By themselves the gravity gloves solve a design issue by allowing players to interact with the environment without having to exhaustingly move around it. But with experience they quickly become an awesome superpower, allowing players to manipulate the physics of the world to clear paths and solve puzzles.
Modern VR tracking has come on leaps and bounds and Valve utilises it masterfully. With the Valve Index headset and controllers, the tracking of hand, head and player position have become almost invisible to players – and Alyx’s design demands a high level of accuracy.
For example, some hacking sections require the player to carry a UI item the size of a golf ball through a series of tiny hoops, with even a centimetre of inaccuracy potentially resulting in failure. Later these sections will have a time limit added to them, or you’ll have to perform them in a room full of explosive barrels and trip wires to avoid whilst manoeuvring your hands.

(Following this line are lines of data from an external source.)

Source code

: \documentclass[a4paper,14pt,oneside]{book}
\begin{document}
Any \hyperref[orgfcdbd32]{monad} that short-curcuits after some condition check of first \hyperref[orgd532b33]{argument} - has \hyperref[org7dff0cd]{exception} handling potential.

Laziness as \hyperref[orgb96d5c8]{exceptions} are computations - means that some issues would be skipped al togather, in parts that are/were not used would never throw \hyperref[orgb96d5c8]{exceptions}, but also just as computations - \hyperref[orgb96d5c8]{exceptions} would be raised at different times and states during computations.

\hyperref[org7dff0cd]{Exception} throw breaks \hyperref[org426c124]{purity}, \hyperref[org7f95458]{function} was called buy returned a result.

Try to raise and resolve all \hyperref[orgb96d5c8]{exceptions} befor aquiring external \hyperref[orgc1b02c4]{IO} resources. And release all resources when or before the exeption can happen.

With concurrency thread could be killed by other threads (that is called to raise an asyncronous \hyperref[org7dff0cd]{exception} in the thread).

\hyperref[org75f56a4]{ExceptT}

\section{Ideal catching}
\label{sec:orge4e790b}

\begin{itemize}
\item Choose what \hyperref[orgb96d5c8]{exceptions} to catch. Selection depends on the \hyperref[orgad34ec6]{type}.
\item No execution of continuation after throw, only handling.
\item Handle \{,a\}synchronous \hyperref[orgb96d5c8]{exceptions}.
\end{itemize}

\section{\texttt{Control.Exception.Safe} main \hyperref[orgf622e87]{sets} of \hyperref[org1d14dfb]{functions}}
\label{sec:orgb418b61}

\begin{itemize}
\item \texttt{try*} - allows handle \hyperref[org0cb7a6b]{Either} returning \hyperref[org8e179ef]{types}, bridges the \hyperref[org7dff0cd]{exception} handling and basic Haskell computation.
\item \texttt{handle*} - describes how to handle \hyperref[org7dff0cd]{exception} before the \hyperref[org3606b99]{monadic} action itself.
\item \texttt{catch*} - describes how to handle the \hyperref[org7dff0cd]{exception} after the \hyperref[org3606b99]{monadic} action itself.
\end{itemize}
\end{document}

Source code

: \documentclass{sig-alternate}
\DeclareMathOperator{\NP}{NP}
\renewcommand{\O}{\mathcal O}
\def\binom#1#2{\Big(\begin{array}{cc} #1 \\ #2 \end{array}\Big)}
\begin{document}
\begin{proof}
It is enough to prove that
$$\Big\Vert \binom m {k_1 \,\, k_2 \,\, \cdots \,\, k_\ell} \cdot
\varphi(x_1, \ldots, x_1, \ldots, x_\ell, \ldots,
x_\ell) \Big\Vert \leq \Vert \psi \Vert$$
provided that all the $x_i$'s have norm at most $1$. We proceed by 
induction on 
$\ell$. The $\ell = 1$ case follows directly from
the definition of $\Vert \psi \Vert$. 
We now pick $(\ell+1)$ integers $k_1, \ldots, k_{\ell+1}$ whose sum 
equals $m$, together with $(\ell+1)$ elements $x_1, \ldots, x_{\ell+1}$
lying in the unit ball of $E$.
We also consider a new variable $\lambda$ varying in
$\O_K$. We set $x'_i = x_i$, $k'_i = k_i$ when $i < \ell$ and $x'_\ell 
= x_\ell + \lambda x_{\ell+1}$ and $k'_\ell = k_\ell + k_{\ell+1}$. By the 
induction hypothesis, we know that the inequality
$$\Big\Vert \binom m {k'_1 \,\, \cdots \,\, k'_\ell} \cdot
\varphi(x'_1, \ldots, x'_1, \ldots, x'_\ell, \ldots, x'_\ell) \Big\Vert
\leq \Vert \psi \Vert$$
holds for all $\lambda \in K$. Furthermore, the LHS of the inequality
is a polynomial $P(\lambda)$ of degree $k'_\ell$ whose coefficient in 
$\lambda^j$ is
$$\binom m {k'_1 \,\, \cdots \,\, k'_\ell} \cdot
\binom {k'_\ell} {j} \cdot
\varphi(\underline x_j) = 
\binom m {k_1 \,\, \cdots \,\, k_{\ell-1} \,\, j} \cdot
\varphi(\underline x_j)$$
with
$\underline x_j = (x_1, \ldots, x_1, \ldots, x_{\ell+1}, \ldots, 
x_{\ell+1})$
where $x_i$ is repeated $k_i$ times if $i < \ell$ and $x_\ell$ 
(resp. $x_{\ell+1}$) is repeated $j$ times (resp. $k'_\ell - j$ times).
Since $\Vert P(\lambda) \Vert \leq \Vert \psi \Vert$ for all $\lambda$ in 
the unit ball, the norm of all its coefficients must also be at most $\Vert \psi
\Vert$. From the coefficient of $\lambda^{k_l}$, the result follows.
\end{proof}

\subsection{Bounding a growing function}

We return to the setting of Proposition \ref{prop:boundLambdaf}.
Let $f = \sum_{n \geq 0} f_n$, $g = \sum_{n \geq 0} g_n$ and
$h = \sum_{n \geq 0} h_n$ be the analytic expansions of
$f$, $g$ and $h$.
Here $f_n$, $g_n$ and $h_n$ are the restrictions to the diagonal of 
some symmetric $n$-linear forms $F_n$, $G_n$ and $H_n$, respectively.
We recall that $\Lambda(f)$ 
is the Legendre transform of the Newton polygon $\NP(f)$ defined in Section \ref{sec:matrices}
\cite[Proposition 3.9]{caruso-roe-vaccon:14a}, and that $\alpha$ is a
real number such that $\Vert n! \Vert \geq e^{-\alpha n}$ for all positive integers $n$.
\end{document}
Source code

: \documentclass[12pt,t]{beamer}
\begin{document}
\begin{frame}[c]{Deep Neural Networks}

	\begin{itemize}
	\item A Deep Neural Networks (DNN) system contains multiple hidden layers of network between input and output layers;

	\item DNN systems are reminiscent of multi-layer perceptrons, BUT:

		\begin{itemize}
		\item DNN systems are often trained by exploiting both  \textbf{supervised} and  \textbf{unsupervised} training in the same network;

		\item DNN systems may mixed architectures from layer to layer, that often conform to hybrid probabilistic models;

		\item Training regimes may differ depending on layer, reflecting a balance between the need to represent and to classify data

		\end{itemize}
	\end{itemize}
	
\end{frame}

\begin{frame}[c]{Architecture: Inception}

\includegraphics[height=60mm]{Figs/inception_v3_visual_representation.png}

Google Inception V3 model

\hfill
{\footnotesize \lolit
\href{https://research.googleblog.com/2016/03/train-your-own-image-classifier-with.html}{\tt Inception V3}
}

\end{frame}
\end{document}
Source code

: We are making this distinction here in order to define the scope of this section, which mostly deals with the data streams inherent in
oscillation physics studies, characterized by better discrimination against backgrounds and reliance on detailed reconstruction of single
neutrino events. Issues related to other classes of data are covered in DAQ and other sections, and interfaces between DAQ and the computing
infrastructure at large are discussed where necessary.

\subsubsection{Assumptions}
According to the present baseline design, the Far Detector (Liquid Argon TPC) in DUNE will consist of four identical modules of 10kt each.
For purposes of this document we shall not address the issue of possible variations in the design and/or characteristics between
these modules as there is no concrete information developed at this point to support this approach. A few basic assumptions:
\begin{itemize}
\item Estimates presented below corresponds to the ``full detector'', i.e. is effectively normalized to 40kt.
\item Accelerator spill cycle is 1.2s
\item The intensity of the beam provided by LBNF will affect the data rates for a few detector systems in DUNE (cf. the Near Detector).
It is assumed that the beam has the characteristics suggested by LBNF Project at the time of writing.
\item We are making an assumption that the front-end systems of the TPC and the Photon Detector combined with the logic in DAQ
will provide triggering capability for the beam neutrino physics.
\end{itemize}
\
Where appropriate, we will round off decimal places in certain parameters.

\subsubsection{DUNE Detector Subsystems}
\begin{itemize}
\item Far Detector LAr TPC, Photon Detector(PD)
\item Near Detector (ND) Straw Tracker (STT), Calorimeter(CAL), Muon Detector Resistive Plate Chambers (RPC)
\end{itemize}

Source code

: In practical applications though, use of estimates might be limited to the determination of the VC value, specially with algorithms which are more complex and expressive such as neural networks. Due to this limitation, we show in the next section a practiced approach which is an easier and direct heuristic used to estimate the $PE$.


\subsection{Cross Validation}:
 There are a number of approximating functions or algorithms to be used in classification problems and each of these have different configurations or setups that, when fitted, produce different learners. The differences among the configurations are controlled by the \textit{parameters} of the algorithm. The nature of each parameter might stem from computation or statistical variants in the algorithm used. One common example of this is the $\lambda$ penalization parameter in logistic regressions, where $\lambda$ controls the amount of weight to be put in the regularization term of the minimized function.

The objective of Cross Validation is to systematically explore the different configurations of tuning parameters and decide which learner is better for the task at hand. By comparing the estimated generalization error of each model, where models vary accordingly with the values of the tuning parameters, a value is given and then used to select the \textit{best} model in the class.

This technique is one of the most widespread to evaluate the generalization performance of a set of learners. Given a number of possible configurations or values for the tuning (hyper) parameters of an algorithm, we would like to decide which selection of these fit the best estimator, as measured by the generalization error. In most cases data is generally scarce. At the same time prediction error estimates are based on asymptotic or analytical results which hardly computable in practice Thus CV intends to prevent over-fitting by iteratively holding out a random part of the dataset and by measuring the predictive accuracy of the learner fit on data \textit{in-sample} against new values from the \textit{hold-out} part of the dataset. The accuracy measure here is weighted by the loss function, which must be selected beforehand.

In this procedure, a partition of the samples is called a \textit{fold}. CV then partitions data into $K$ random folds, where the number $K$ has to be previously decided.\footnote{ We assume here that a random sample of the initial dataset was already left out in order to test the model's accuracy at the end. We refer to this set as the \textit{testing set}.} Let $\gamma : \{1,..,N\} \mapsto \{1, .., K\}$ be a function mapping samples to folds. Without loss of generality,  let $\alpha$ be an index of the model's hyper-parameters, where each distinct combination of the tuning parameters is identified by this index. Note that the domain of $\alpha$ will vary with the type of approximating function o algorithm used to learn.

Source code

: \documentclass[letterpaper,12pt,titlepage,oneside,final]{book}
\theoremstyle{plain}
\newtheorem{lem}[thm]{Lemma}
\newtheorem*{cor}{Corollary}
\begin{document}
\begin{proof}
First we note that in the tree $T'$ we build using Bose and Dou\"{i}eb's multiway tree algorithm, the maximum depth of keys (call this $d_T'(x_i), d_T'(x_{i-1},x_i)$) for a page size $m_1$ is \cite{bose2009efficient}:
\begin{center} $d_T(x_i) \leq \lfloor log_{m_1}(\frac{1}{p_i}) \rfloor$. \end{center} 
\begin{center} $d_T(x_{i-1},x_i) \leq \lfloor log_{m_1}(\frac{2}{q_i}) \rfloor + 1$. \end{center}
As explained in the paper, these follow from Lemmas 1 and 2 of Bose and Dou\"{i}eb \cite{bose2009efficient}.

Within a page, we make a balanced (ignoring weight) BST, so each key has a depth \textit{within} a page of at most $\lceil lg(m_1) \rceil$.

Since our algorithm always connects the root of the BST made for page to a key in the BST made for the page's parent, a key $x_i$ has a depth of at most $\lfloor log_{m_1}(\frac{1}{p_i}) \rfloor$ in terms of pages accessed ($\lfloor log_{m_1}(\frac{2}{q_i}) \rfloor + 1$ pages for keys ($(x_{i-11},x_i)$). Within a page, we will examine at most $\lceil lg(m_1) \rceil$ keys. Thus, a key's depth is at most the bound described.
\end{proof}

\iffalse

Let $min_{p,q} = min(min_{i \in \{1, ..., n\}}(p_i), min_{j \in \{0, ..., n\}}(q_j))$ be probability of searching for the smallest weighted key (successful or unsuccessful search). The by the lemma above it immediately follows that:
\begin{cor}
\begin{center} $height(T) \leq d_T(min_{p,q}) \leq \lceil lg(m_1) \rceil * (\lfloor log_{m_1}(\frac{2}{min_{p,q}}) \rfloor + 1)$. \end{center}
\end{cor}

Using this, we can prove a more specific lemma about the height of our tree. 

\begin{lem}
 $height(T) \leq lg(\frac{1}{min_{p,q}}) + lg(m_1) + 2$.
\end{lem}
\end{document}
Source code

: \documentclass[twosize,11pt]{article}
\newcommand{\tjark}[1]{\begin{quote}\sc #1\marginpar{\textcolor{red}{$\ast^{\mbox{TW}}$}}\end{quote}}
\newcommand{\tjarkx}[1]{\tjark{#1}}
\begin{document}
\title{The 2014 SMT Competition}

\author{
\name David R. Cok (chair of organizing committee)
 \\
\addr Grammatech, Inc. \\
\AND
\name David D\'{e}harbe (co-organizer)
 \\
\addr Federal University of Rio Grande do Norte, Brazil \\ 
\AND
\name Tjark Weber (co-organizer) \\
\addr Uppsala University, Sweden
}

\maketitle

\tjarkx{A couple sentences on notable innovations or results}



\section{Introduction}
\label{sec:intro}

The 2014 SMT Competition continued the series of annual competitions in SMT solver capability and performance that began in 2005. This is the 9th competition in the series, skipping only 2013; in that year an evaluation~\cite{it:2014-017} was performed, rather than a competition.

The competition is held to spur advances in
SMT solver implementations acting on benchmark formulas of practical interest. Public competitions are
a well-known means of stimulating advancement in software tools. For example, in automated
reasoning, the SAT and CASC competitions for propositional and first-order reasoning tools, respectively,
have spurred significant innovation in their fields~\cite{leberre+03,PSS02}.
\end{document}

It’s in these small moments that Alyx cements itself, like the previous Half-Life games, as a title that feels like it’s pushing the video game medium forwards.
Peeking around a corner to spy the zombie lurking out of view; stopping a vodka bottle from rolling off a shelf so not to alert a nearby enemy; holding a window open just wide enough to insert a grenade; and gently pushing a door ajar to lean in and defuse a trip mine on the other side.
It’s in these moments you know that Alyx is truly an exceptional experience, and that not only do fans finally have their new Half-Life, but VR has its killer app.
A stunning return for Half-Life and an essential VR purchase - if you have the required equipment and space.
- The absolute best VR shooter available.
- A stunning return to the Half-Life universe.
- A fantastic roster of characters and environments.
- A story that builds on its predecessors.
- Space and equipment provide a large barrier to entry.